Italy has one of the most prominent art histories in the world, strong cultural patrimony rules and highly developed sector of art lawyers. had an honour to talk to Mr.Massimo Sterpi, a partner and the Head of the Art Law Department of a leading international law firm Gianni, Origoni, Grippo, Capelli & Partners of Rome, Italy.

[the text is a transcript of an oral conversation]


- Dear Mr.Sterpi, your office is a leading independent, international law firm, represented not only throughout Italy, but also in many other jurisdictions. Are you mainly working with one type of questions, or is it a general practice?

- My office is a general practice with around 450 lawyers. We cover all fields, with me being at the same time the Co-Chair head of the Intellectual Property Department and the Head of the Art Law Department.


It seems impossible to work in Art Law without being passionate about art. What came first for you - your interest in art that led to a legal specialization or vice versa?

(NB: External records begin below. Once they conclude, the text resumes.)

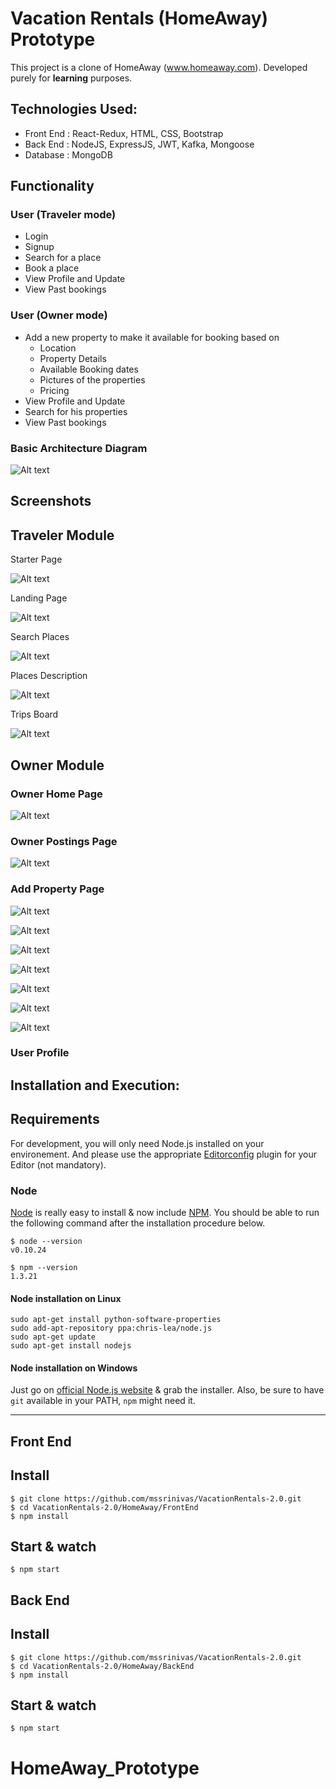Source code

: # Vacation Rentals (HomeAway) Prototype 

This project is a clone of HomeAway (www.homeaway.com). Developed purely for <b>learning</b> purposes.

 
## Technologies Used:
  * Front End : React-Redux, HTML, CSS, Bootstrap 
  * Back End  : NodeJS, ExpressJS, JWT, Kafka, Mongoose
  * Database  : MongoDB
 

## Functionality 

### User (Traveler mode)
  * Login
  * Signup
  * Search for a place
  * Book a place
  * View Profile and Update
  * View Past bookings
  
### User (Owner mode)
  * Add a new property to make it available for booking based on
    * Location
    * Property Details
    * Available Booking dates
    * Pictures of the properties
    * Pricing
  * View Profile and Update
  * Search for his properties
  * View Past bookings
  
### Basic Architecture Diagram

![Alt text](HomeAway/ScreenShots/Kafka_Architecture.png?raw=true "Architecture")


## Screenshots

## Traveler Module

Starter Page

![Alt text](HomeAway/ScreenShots/StarterPage.png?raw=true "Starter Page")

Landing Page

![Alt text](HomeAway/ScreenShots/LandingPage.png?raw=true "Landing Page")

Search Places

![Alt text](HomeAway/ScreenShots/SearchPlaces.png?raw=true "Search Places")

Places Description

![Alt text](HomeAway/ScreenShots/PlacesDescription.png?raw=true "Places Description")

Trips Board

![Alt text](HomeAway/ScreenShots/TripsBoard.png?raw=true "TripsBoard")

## Owner Module

### Owner Home Page

![Alt text](HomeAway/ScreenShots/OwnerHome.png?raw=true "Owner Home Page")

### Owner Postings Page

![Alt text](HomeAway/ScreenShots/OwnerPostings.png?raw=true "Owner Postings Page")

### Add Property Page

![Alt text](HomeAway/ScreenShots/Add_Property.png?raw=true "Property Postings Page")

![Alt text](HomeAway/ScreenShots/Add_Property_1.png?raw=true "Property Postings Page")

![Alt text](HomeAway/ScreenShots/Add_Property_2.png?raw=true "Property Postings Page")

![Alt text](HomeAway/ScreenShots/Add_Property_3.png?raw=true "Property Postings Page")

![Alt text](HomeAway/ScreenShots/Add_Property_4.png?raw=true "Property Postings Page")

![Alt text](HomeAway/ScreenShots/Add_Property_5.png?raw=true "Property Postings Page")

![Alt text](HomeAway/ScreenShots/Add_Propery_6.png?raw=true "Property Postings Page")


### User Profile




## Installation and Execution:

## Requirements

For development, you will only need Node.js installed on your environement.
And please use the appropriate [Editorconfig](http://editorconfig.org/) plugin for your Editor (not mandatory).

### Node

[Node](http://nodejs.org/) is really easy to install & now include [NPM](https://npmjs.org/).
You should be able to run the following command after the installation procedure
below.

    $ node --version
    v0.10.24

    $ npm --version
    1.3.21

#### Node installation on Linux

    sudo apt-get install python-software-properties
    sudo add-apt-repository ppa:chris-lea/node.js
    sudo apt-get update
    sudo apt-get install nodejs

#### Node installation on Windows

Just go on [official Node.js website](http://nodejs.org/) & grab the installer.
Also, be sure to have `git` available in your PATH, `npm` might need it.

---

## Front End 
## Install

    $ git clone https://github.com/mssrinivas/VacationRentals-2.0.git
    $ cd VacationRentals-2.0/HomeAway/FrontEnd
    $ npm install

## Start & watch

    $ npm start

    
## Back End 
## Install

    $ git clone https://github.com/mssrinivas/VacationRentals-2.0.git
    $ cd VacationRentals-2.0/HomeAway/BackEnd
    $ npm install

## Start & watch

    $ npm start


# HomeAway_Prototype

- It all started from a good combination of circumstances. I have always been a specialist in intellectual property, and, of course, within intellectual property I was dealing with many issues related to copyrights. At the same time my passion for art resulted in me being a collector of contemporary art. As I was very much involved in the art world, I started first giving advice to friends, then little by little from friends I expanded to acquaintances, and then I went on to represent important artists, galleries, collectors, museums, art institutions, etc. Over the years (and I started my career about 20 years ago) this has grown up into a very substantial area of activity. I believe that my current firm encompasses the largest group of fully active art lawyers.


How much of your time actually is devoted to art law issues?

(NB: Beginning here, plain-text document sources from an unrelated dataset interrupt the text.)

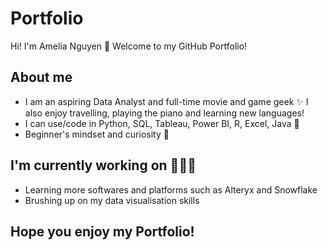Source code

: # Portfolio
 
Hi! I'm Amelia Nguyen 👋 Welcome to my GitHub Portfolio!

## About me

- I am an aspiring Data Analyst and full-time movie and game geek ✨ I also enjoy travelling, playing the piano and learning new languages!
- I can use/code in Python, SQL, Tableau, Power BI, R, Excel, Java 📖
- Beginner's mindset and curiosity 🧠

## I'm currently working on 🚴🏻‍♀️
- Learning more softwares and platforms such as Alteryx and Snowflake
- Brushing up on my data visualisation skills

## Hope you enjoy my Portfolio!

- I devote about half of my time to that area, and then I have three associates working with me basically doing art law on a permanent basis. On top of that, I have other partners that are involved in specific areas related to art law, including taxes, trusts and estates and administrative law.


It was mentioned in your profile that you are an angel investor. Are you investing and providing expert assistance to art entrepreneurs?

- I am actually not an angel investor in art. I am an angel investor in startups, even if some of them are active in the artistic field, such as one creating music with artificial intelligence.


Are there many art tech startups?

- Yes, there is a growing number of startups in the art tech field, most of which focused on the application of the Blockchain to art.


How would you evaluate modern technologies, including blockchain, which are actively capturing the art market?

- I recently organized a presentation on the impact of disrupting technologies on the art market, during the International Bar Association annual meeting in Rome. There I touched upon most of the emerging trends. Blockchain is used to create works, to protect their circulation, to permit new business model in the distribution of artworks, to introduce innovative system of payment to artists. Additionally, I examined the new and emerging issue of tokenization of the value of certain artworks, which make them shareable, available to a large number of collectors. And then also the impact of artificial intelligence on creation of artworks.


Do you think that these technologies can help to eliminate the problematics existing in the art market?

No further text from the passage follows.